The Notice of Motion was premised on four grounds:
(a) that, the applicant is the registered owner of L.R. No. KARAI/KARAI/293;
(b) that, the defendant/respondent was on 28th March, 1992 evicted from L.R. No. KARAI/KARAI/293;
(c) that, the eviction order issued by this Court on 20th March, 1992 had expired;
(d) that, the respondent was inching her way back into the applicant’s land.
Evidence in support of the application is in the form of depositions by the plaintiff, dated 5th May, 2004. He avers that judgement was delivered in this matter on 9th January, 1991 and the respondent was ordered to deliver up vacant possession of L.R. No. KARAI/KARAI/293 to the applicant. It is deposed that the respondent did not comply with the decree despite being served with the same, which necessitated issuance of an eviction order by this Court. The respondent was subsequently evicted from L.R. No. KARAI/KARAI/293 on 28th March, 1992. It is deponed further that lately, a number of unfamiliar people have been noticed occupying one side of the suit land, and yet other unknown people have been cultivating the rest of the farm. Further inquiries have revealed to the applicant that the trespasser is the respondent with her daughter; and that she has leased part of the suit land to yet other persons who are practising agriculture thereon. It is deponed that the eviction order which had been issued by the Court, has now lapsed as it is more than a year since it was issued.
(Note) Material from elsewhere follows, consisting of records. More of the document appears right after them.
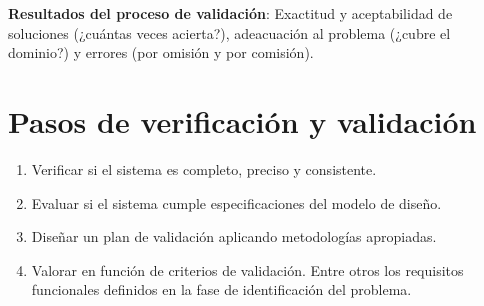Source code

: \documentclass[12pt]{article}
\begin{document}
\textbf{Resultados del proceso de validación}: Exactitud y aceptabilidad de soluciones (¿cuántas veces acierta?), adeacuación al problema (¿cubre el dominio?) y errores (por omisión y por comisión).

\section{Pasos de verificación y validación}
\begin{enumerate}
\item Verificar si el sistema es completo, preciso y consistente.
\item Evaluar si el sistema cumple especificaciones del modelo de diseño.
\item Diseñar un plan de validación aplicando metodologías apropiadas.
\item Valorar en función de criterios de validación. Entre otros los requisitos funcionales definidos en la fase de identificación del problema.
\end{enumerate}
\end{document}

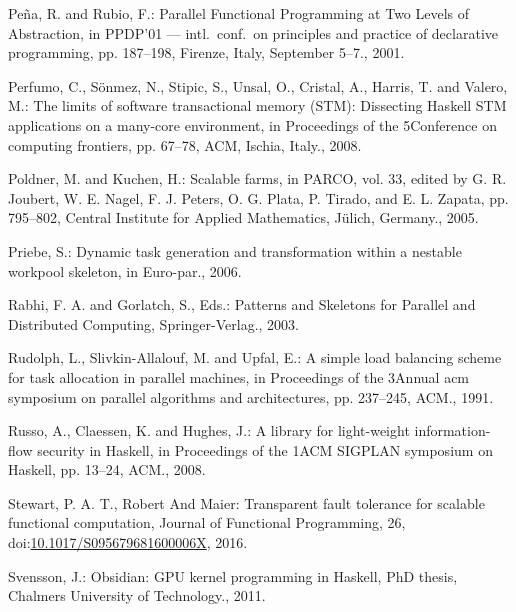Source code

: \documentclass[paper=A4,twoside=true,openright,parskip=full,chapterprefix=true,headings=normal,bibliography=totoc,listof=totoc,titlepage=on,captions=tableabove,draft=false,british]{scrreprt}%
\begin{document}
\leavevmode\hypertarget{ref-Eden:PPDP01}{}%
Peña, R. and Rubio, F.: Parallel Functional Programming at Two Levels of
Abstraction, in PPDP'01 --- intl.~conf.~on principles and practice of
declarative programming, pp. 187--198, Firenze, Italy, September 5--7.,
2001.

\leavevmode\hypertarget{ref-Perfumo:2008:LST:1366230.1366241}{}%
Perfumo, C., Sönmez, N., Stipic, S., Unsal, O., Cristal, A., Harris, T.
and Valero, M.: The limits of software transactional memory (STM):
Dissecting Haskell STM applications on a many-core environment, in
Proceedings of the 5Conference on computing frontiers, pp. 67--78, ACM,
Ischia, Italy., 2008.

\leavevmode\hypertarget{ref-Kuchen05}{}%
Poldner, M. and Kuchen, H.: Scalable farms, in PARCO, vol. 33, edited by
G. R. Joubert, W. E. Nagel, F. J. Peters, O. G. Plata, P. Tirado, and E.
L. Zapata, pp. 795--802, Central Institute for Applied Mathematics,
Jülich, Germany., 2005.

\leavevmode\hypertarget{ref-WPEuropar06}{}%
Priebe, S.: Dynamic task generation and transformation within a nestable
workpool skeleton, in Euro-par., 2006.

\leavevmode\hypertarget{ref-SkeletonBook}{}%
Rabhi, F. A. and Gorlatch, S., Eds.: Patterns and Skeletons for Parallel
and Distributed Computing, Springer-Verlag., 2003.

\leavevmode\hypertarget{ref-Rudolph:1991:SLB:113379.113401}{}%
Rudolph, L., Slivkin-Allalouf, M. and Upfal, E.: A simple load balancing
scheme for task allocation in parallel machines, in Proceedings of the
3Annual acm symposium on parallel algorithms and architectures, pp.
237--245, ACM., 1991.

\leavevmode\hypertarget{ref-Russo:2008:LLI:1411286.1411289}{}%
Russo, A., Claessen, K. and Hughes, J.: A library for light-weight
information-flow security in Haskell, in Proceedings of the 1ACM SIGPLAN
symposium on Haskell, pp. 13--24, ACM., 2008.

\leavevmode\hypertarget{ref-stewart_maier_trinder_2016}{}%
Stewart, P. A. T., Robert And Maier: Transparent fault tolerance for
scalable functional computation, Journal of Functional Programming, 26,\\
doi:\href{https://doi.org/10.1017/S095679681600006X}{10.1017/S095679681600006X},
2016.

\leavevmode\hypertarget{ref-obsidian-phd}{}%
Svensson, J.: Obsidian: GPU kernel programming in Haskell, PhD thesis,
Chalmers University of Technology., 2011.
\end{document}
The respondent filed grounds of opposition as well as a notice of preliminary objection on points of law, on 21st September, 2004; and a replying affidavit on 27th September, 2004.
In the notice of preliminary objection, it is stated that —
“the current application is incompetent and does not comply with the mandatory legal requirement [and] is time-barred…”
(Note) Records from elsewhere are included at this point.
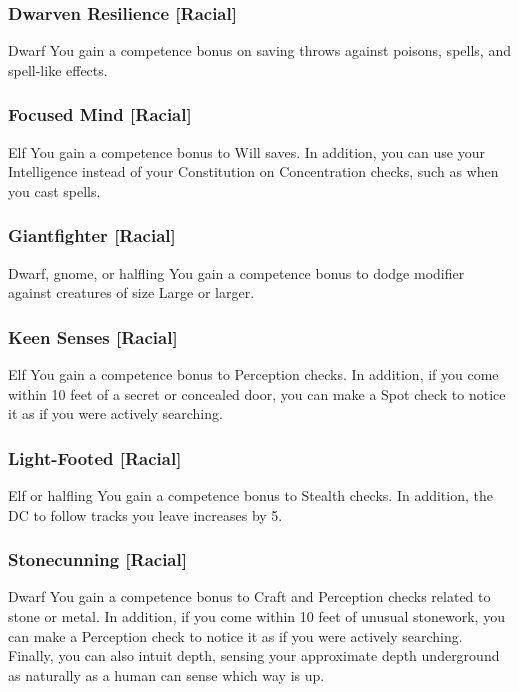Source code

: \subsubsection{Dwarven Resilience [Racial]}
 Dwarf
 You gain a  competence bonus on saving throws against poisons, spells, and spell-like effects.

\subsubsection{Focused Mind [Racial]}
 Elf
 You gain a  competence bonus to Will saves. In addition, you can use your Intelligence instead of your Constitution on Concentration checks, such as when you cast spells.

\subsubsection{Giantfighter [Racial]}
 Dwarf, gnome, or halfling
 You gain a  competence bonus to dodge modifier against creatures of size Large or larger.

\subsubsection{Keen Senses [Racial]}
 Elf
 You gain a  competence bonus to Perception checks. In addition, if you come within 10 feet of a secret or concealed door, you can make a Spot check to notice it as if you were actively searching.

\subsubsection{Light-Footed [Racial]}
 Elf or halfling
 You gain a  competence bonus to Stealth checks. In addition, the DC to follow tracks you leave increases by 5.

\subsubsection{Stonecunning [Racial]}
 Dwarf
 You gain a  competence bonus to Craft and Perception checks related to stone or metal. In addition, if you come within 10 feet of unusual stonework, you can make a Perception check to notice it as if you were actively searching. Finally, you can also intuit depth, sensing your approximate depth underground as naturally as a human can sense which way is up.

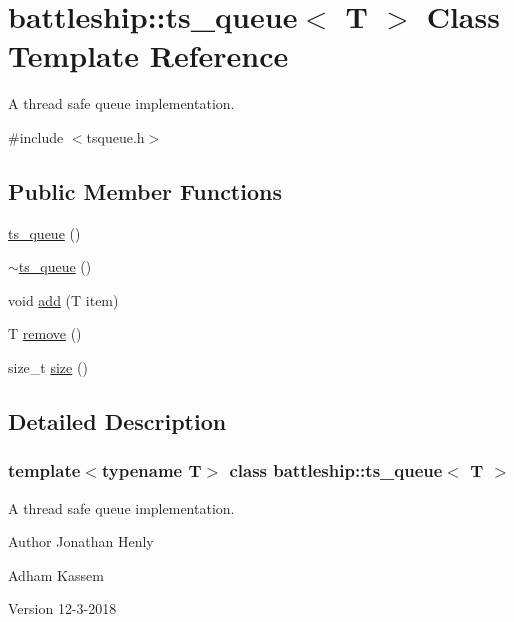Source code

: \hypertarget{classbattleship_1_1ts__queue}{}\section{battleship\+:\+:ts\+\_\+queue$<$ T $>$ Class Template Reference}
\label{classbattleship_1_1ts__queue}


A thread safe queue implementation.  




{\ttfamily \#include $<$tsqueue.\+h$>$}

\subsection*{Public Member Functions}
\begin{DoxyCompactItemize}
\item 
\hyperlink{classbattleship_1_1ts__queue_a8c5d650bd3c8da2226a93ef16eddf259}{ts\+\_\+queue} ()
\item 
\hyperlink{classbattleship_1_1ts__queue_ad1dcfe27a6218886353c17c9334a4232}{$\sim$ts\+\_\+queue} ()
\item 
void \hyperlink{classbattleship_1_1ts__queue_accbd5de0ef9994e7b99f2e9113a36677}{add} (T item)
\item 
T \hyperlink{classbattleship_1_1ts__queue_aa6ec6739ad7f1768068cb1f7d5957b2f}{remove} ()
\item 
size\+\_\+t \hyperlink{classbattleship_1_1ts__queue_a45ee4b66d4e5da270559887775659c6f}{size} ()
\end{DoxyCompactItemize}


\subsection{Detailed Description}
\subsubsection*{template$<$typename T$>$\newline
class battleship\+::ts\+\_\+queue$<$ T $>$}

A thread safe queue implementation. 

\begin{DoxyAuthor}{Author}
Jonathan Henly 

Adham Kassem 
\end{DoxyAuthor}
\begin{DoxyVersion}{Version}
12-\/3-\/2018 
\end{DoxyVersion}


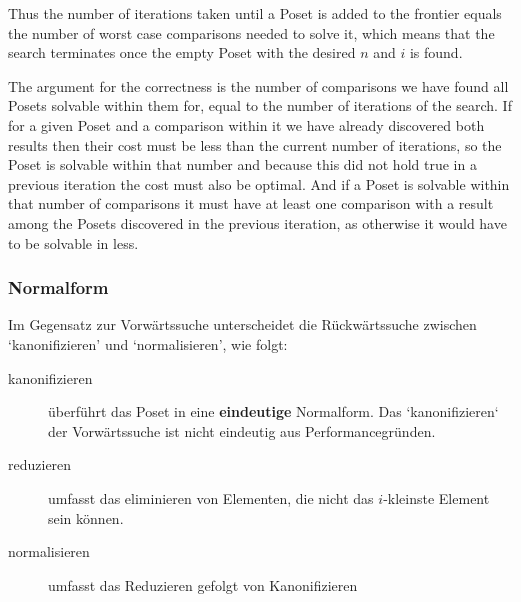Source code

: \documentclass[10pt,journal,compsoc]{IEEEtran}
\begin{document}
Thus the number of iterations taken until a Poset is added to the frontier equals the number of
worst case comparisons needed to solve it, which means that the search terminates once the empty
Poset with the desired $n$ and $i$ is found.

The argument for the correctness is the number of comparisons we have found all Posets solvable
within them for, equal to the number of iterations of the search. If for a given Poset and a
comparison within it we have already discovered both results then their cost must be less than the
current number of iterations, so the Poset is solvable within that number and because this did not
hold true in a previous iteration the cost must also be optimal. And if a Poset is solvable within
that number of comparisons it must have at least one comparison with a result among the Posets
discovered in the previous iteration, as otherwise it would have to be solvable in less.

\subsubsection{Normalform}
Im Gegensatz zur Vorwärtssuche unterscheidet die Rückwärtssuche zwischen `kanonifizieren' und `normalisieren', wie folgt:
\begin{description}
  \item[kanonifizieren]
    überführt das Poset in eine \textbf{eindeutige} Normalform.
    Das `kanonifizieren` der Vorwärtssuche ist nicht eindeutig aus Performancegründen.
  \item[reduzieren]
    umfasst das eliminieren von Elementen, die nicht das $i$-kleinste Element sein können.
  \item[normalisieren]
    umfasst das Reduzieren gefolgt von Kanonifizieren
\end{description}
\end{document}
In the grounds of opposition it is asserted —
(i) that, the application is misconceived and bad in law;
(ii) that, the application is ineffective and does not meet the legal requirements for the grant of the orders sought.
In the replying affidavit, the respondent avers that contrary to the applicant’s averments, she has lived on the suit land for over 40 years. She deposes that she has never been evicted from the suit land, and the attempt on 28th March, 1992 to evict her had been “thwarted by …neighbours and fellow villagers.” She deposes that she has been in continuous and uninterrupted occupation of the land, L.R. No. KARAI/KARAI/193. She avers that it was only on 31st May, 2004 that she was served with the instant application — and she believes the advice of her advocate that such service was delayed and caught by the rule on lapse of time; and that consequently, it was not possible to grant the prayers sought.
2. The Submissions of Counsel
Learned counsel, Mr. Mbaka, for the applicant took the position that the applicant’s case was self-evident: judgement had already been given, way back on 9th January, 1991. The following passage in the interlocutory judgement given on that occasion by the Honourable Mr. Justice Bosire (as he then was) may be quoted:
“I have uncontroverted evidence before me that the plaintiff bought the land from a person other than the defendant. He has tendered in evidence the certificate of title. There is no evidence before me to indicate that the defendant has any interest in the land. She was served with summons to enter appearance and [with] the plaint. She appeared by [the] firm of advocates, S.W. Waweru & Co., but did not file a written statement of defence. The suit was therefore set down for hearing ex parte. A hearing notice was served upon the defendants’ advocates pursuant to the provisions of O.IXB, rule 1(2) [of the] Civil Procedure Rules. Neither the defendant nor her advocates attended Court. Consequently I have no material before me to make me not grant the plaintiff the relief prayed for in prayer (a) of the plaint. I therefore grant it as prayed and allow the defendant 90 days from the date of service upon her of decree to give up and deliver vacant possession of the suit property to the plaintiff.”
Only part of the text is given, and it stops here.